Tag Archives: architecture

RIP Gaetano Pesce (1939 – 2024)

Gaetano Pesce stierf. Hij was 84. Een deel van ons kerkhof werd door hem vormgegeven in 2004. Gaetano had daar zelf om gevraagd nadat hij te weten was gekomen dat Ettore Sottsass enkele mausolea had ontworpen.

Pesce was architect en designer en had een even unieke als herkenbare vorm- en beeldtaal. Zo werkte hij vaak met harsen.

Bekend werk van hem is de ligstoel La Mamma (1969), de sofa Tramonto a New York (1980), het Organic Building (1993) in Japan, de Mourmans Gallery (1994) in Knokke en het kleine promo-vaasje Goto (1995).

Pesce krijgt zijn plaats naast het graf van Ettore Sottsass (1917 – 2007) en in de dichte nabijheid van Andrea Branzi (1938 – 2023), Paolo Portoghesi (1931 – 2023) en Piero Gilardi (1942 – 2023). Elk van deze design-baronnen ontwierp zijn eigen mausoleum. De bezoekers, dat is ons opgevallen, zien er bijzonder stylish uit.

RIP Vlado Milunić (1941 – 2022)

Het ‘dansende’ huis in kwestie.

Vlado Milunić was een Tsjechisch architect bekend omwille van het gebouw Dancing House (1996) in Praag.

Hij ontwierp die getorste structuur samen met de Amerikaan Frank Gehry.

Het gebouw wordt tot de klassiekers der postmoderne architectuur gerekend.

Ook de haast betekenisloze term deconstructivisme wordt er graag op geplakt.

RIP Ricardo Bofill (1939 – 2022)

Ricardo Bofill was a Spanish architect who built Xanadu (1971), La Muralla Roja (1973) and Walden 7 (1975).

promotional video to ‘Visions of Architecture’ (2019), a work on Ricardo Bofill

His work references Gaudí, Palladio and Archigram.

Bofill’s opus is of major significance in European postmodern architecture.

RIP Gottfried Böhm (1920 – 2021)

Maria, Königin des Friedens (detail)

Gottfried Böhm was a German architect and sculptor. His reputation is based on creating highly sculptural buildings made of concrete, steel, and glass.

He is best-known for the brutalist church Maria, Königin des Friedens.

Other brutalist churches include Wotruba Church.

RIP John Margolies (1940 – 2016)

This will have happened five years in two days, but I only found out today.

The End of the Road: Vanishing Highway Architecture in America (1981)

John Margolies was an American architectural critic and photographer.

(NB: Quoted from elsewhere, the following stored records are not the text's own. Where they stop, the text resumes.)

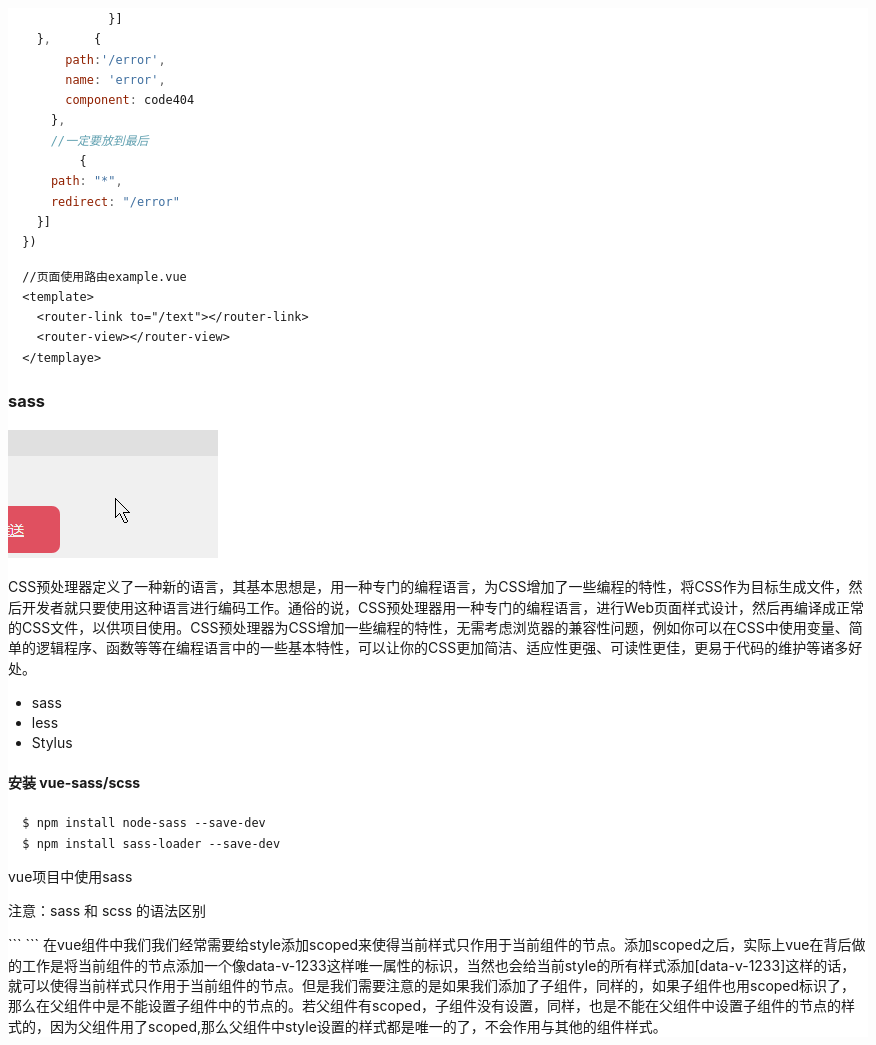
 ```javascript
              }]
    },      {
        path:'/error',
        name: 'error',
        component: code404
      },
      //一定要放到最后
          {
      path: "*",
      redirect: "/error"
    }]
  })
```
```vue
  //页面使用路由example.vue
  <template>
    <router-link to="/text"></router-link>
    <router-view></router-view>
  </templaye>

```


### sass

![img](./img/sass.gif)

CSS预处理器定义了一种新的语言，其基本思想是，用一种专门的编程语言，为CSS增加了一些编程的特性，将CSS作为目标生成文件，然后开发者就只要使用这种语言进行编码工作。通俗的说，CSS预处理器用一种专门的编程语言，进行Web页面样式设计，然后再编译成正常的CSS文件，以供项目使用。CSS预处理器为CSS增加一些编程的特性，无需考虑浏览器的兼容性问题，例如你可以在CSS中使用变量、简单的逻辑程序、函数等等在编程语言中的一些基本特性，可以让你的CSS更加简洁、适应性更强、可读性更佳，更易于代码的维护等诸多好处。
- sass
- less
- Stylus
#### 安装 vue-sass/scss
```
  $ npm install node-sass --save-dev
  $ npm install sass-loader --save-dev
```
vue项目中使用sass
<p class="warning">
  注意：sass 和 scss 的语法区别
</p>
```
  <style scoped lang="sass"></style>
```
  在vue组件中我们我们经常需要给style添加scoped来使得当前样式只作用于当前组件的节点。添加scoped之后，实际上vue在背后做的工作是将当前组件的节点添加一个像data-v-1233这样唯一属性的标识，当然也会给当前style的所有样式添加[data-v-1233]这样的话，就可以使得当前样式只作用于当前组件的节点。但是我们需要注意的是如果我们添加了子组件，同样的，如果子组件也用scoped标识了，那么在父组件中是不能设置子组件中的节点的。若父组件有scoped，子组件没有设置，同样，也是不能在父组件中设置子组件的节点的样式的，因为父组件用了scoped,那么父组件中style设置的样式都是唯一的了，不会作用与其他的组件样式。
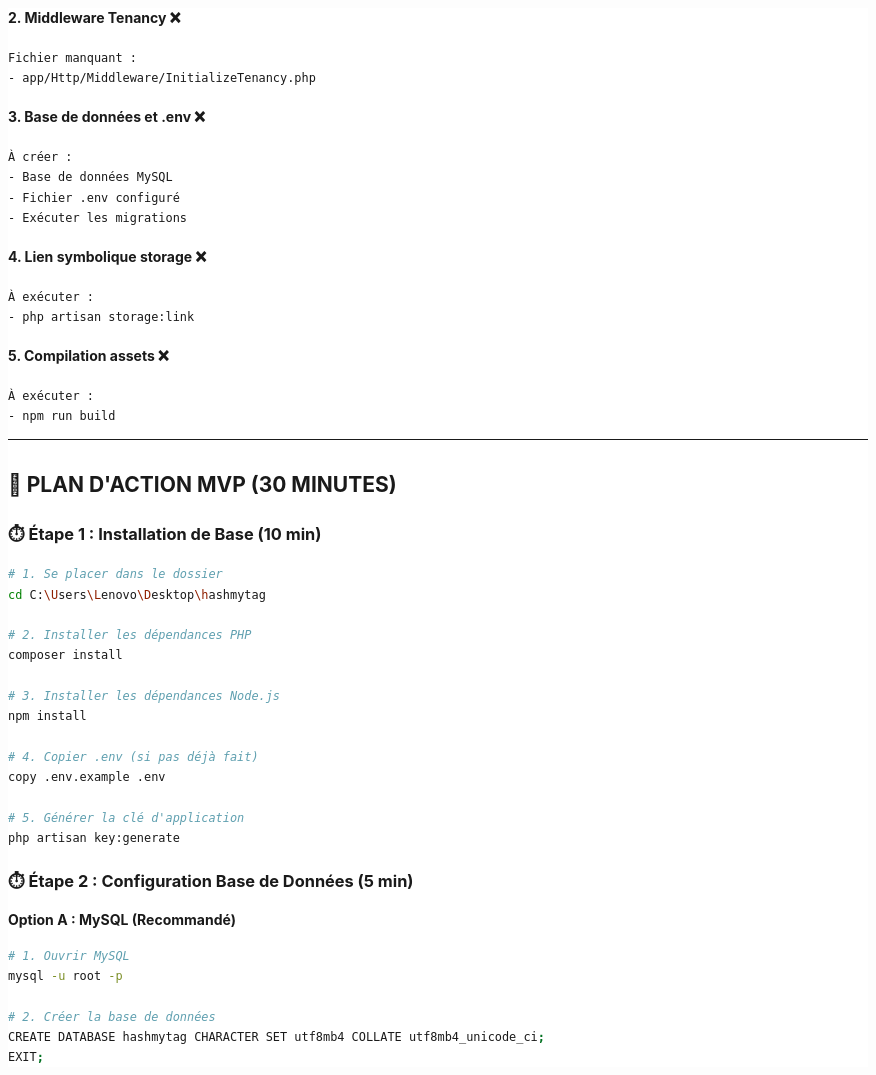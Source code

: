 #### 2. **Middleware Tenancy** ❌
```
Fichier manquant :
- app/Http/Middleware/InitializeTenancy.php
```

#### 3. **Base de données et .env** ❌
```
À créer :
- Base de données MySQL
- Fichier .env configuré
- Exécuter les migrations
```

#### 4. **Lien symbolique storage** ❌
```
À exécuter :
- php artisan storage:link
```

#### 5. **Compilation assets** ❌
```
À exécuter :
- npm run build
```

---

## 🚀 **PLAN D'ACTION MVP (30 MINUTES)**

### ⏱️ **Étape 1 : Installation de Base (10 min)**

```bash
# 1. Se placer dans le dossier
cd C:\Users\Lenovo\Desktop\hashmytag

# 2. Installer les dépendances PHP
composer install

# 3. Installer les dépendances Node.js
npm install

# 4. Copier .env (si pas déjà fait)
copy .env.example .env

# 5. Générer la clé d'application
php artisan key:generate
```

### ⏱️ **Étape 2 : Configuration Base de Données (5 min)**

**Option A : MySQL (Recommandé)**
```bash
# 1. Ouvrir MySQL
mysql -u root -p

# 2. Créer la base de données
CREATE DATABASE hashmytag CHARACTER SET utf8mb4 COLLATE utf8mb4_unicode_ci;
EXIT;
```

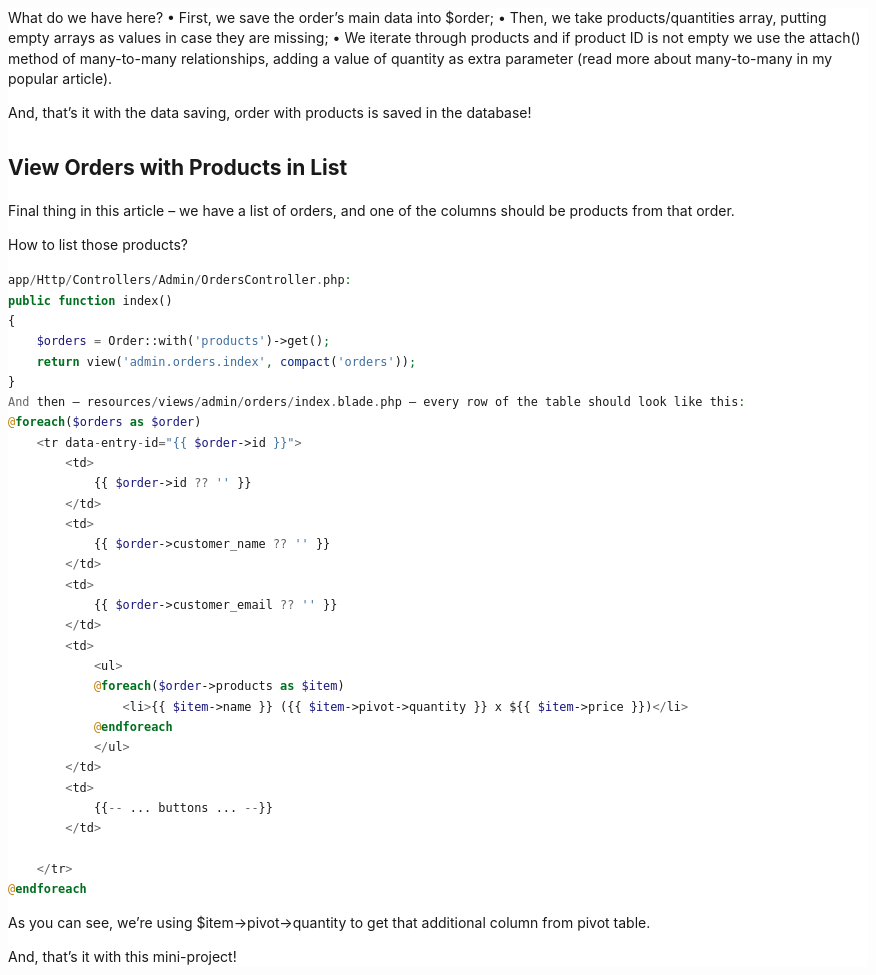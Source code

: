 What do we have here?
    • First, we save the order’s main data into $order; 
    • Then, we take products/quantities array, putting empty arrays as values in case they are missing; 
    • We iterate through products and if product ID is not empty we use the attach() method of many-to-many relationships, adding a value of quantity as extra parameter (read more about many-to-many in my popular article). 

And, that’s it with the data saving, order with products is saved in the database!

## View Orders with Products in List

Final thing in this article – we have a list of orders, and one of the columns should be products from that order.

How to list those products?
```php
app/Http/Controllers/Admin/OrdersController.php:
public function index()
{
    $orders = Order::with('products')->get();
    return view('admin.orders.index', compact('orders'));
}
And then – resources/views/admin/orders/index.blade.php – every row of the table should look like this:
@foreach($orders as $order)
    <tr data-entry-id="{{ $order->id }}">
        <td>
            {{ $order->id ?? '' }}
        </td>
        <td>
            {{ $order->customer_name ?? '' }}
        </td>
        <td>
            {{ $order->customer_email ?? '' }}
        </td>
        <td>
            <ul>
            @foreach($order->products as $item)
                <li>{{ $item->name }} ({{ $item->pivot->quantity }} x ${{ $item->price }})</li>
            @endforeach
            </ul>
        </td>
        <td>
            {{-- ... buttons ... --}}
        </td>

    </tr>
@endforeach
```
As you can see, we’re using $item->pivot->quantity to get that additional column from pivot table.

And, that’s it with this mini-project!
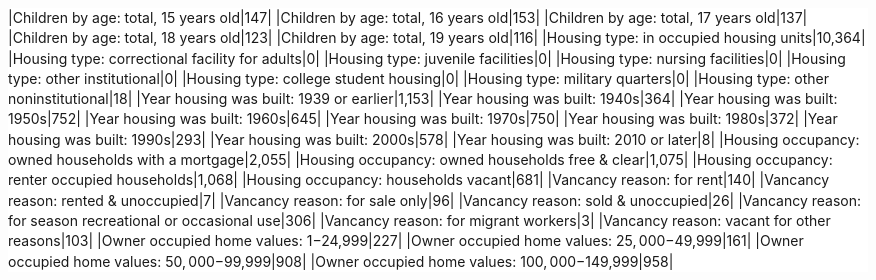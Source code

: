 |Children by age: total, 15 years old|147|
|Children by age: total, 16 years old|153|
|Children by age: total, 17 years old|137|
|Children by age: total, 18 years old|123|
|Children by age: total, 19 years old|116|
|Housing type: in occupied housing units|10,364|
|Housing type: correctional facility for adults|0|
|Housing type: juvenile facilities|0|
|Housing type: nursing facilities|0|
|Housing type: other institutional|0|
|Housing type: college student housing|0|
|Housing type: military quarters|0|
|Housing type: other noninstitutional|18|
|Year housing was built: 1939 or earlier|1,153|
|Year housing was built: 1940s|364|
|Year housing was built: 1950s|752|
|Year housing was built: 1960s|645|
|Year housing was built: 1970s|750|
|Year housing was built: 1980s|372|
|Year housing was built: 1990s|293|
|Year housing was built: 2000s|578|
|Year housing was built: 2010 or later|8|
|Housing occupancy: owned households with a mortgage|2,055|
|Housing occupancy: owned households free & clear|1,075|
|Housing occupancy: renter occupied households|1,068|
|Housing occupancy: households vacant|681|
|Vancancy reason: for rent|140|
|Vancancy reason: rented & unoccupied|7|
|Vancancy reason: for sale only|96|
|Vancancy reason: sold & unoccupied|26|
|Vancancy reason: for season recreational or occasional use|306|
|Vancancy reason: for migrant workers|3|
|Vancancy reason: vacant for other reasons|103|
|Owner occupied home values: $1-$24,999|227|
|Owner occupied home values: $25,000-$49,999|161|
|Owner occupied home values: $50,000-$99,999|908|
|Owner occupied home values: $100,000-$149,999|958|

I just spent (while researching the fantastic Jacques Moeschal) two hours intermittently trying to find the title of the book on roadside architecture I sold five years ago and then I found out that it is the one above: The End of the Road: Vanishing Highway Architecture in America (1981).

The link with Moeschal being that with lots of irreverence (I love the word, as well as the practice of irreverence) you can call the ‘signs’ of Moeschal ‘roadside attractions’.

RIP Michael Sorkin (1948 – 2020)

This happened in March but I only found out today.

How?

By reading Pandemic! by Slavoj Žižek which has a commemoration for Sorkin as epigraph.

Michael Sorkin was an American architect, architectural critic and activist.

Against the Wall (2005)

An outdated version of Wikipedia says Sorkin was an outspoken supporter of politically leftist causes.

In 2005, he edited Against the Wall, which compares Israel to Apartheid South Africa.

This book caught my attention, as the geopolitical situation of the Middle East is becoming more and more of interest of me.

Not so long ago, it dawned on me that the Middle East was becoming my WWII. Allow me to explain. When I was younger I regularly came into contact with older gentlemen who were fascinated by everything which had to do with World War II.

World War II has never interested me much, except for the Holocaust.

As I grow older, I become fascinated with everything Middle East, with geopolitics and with clashes of civilization.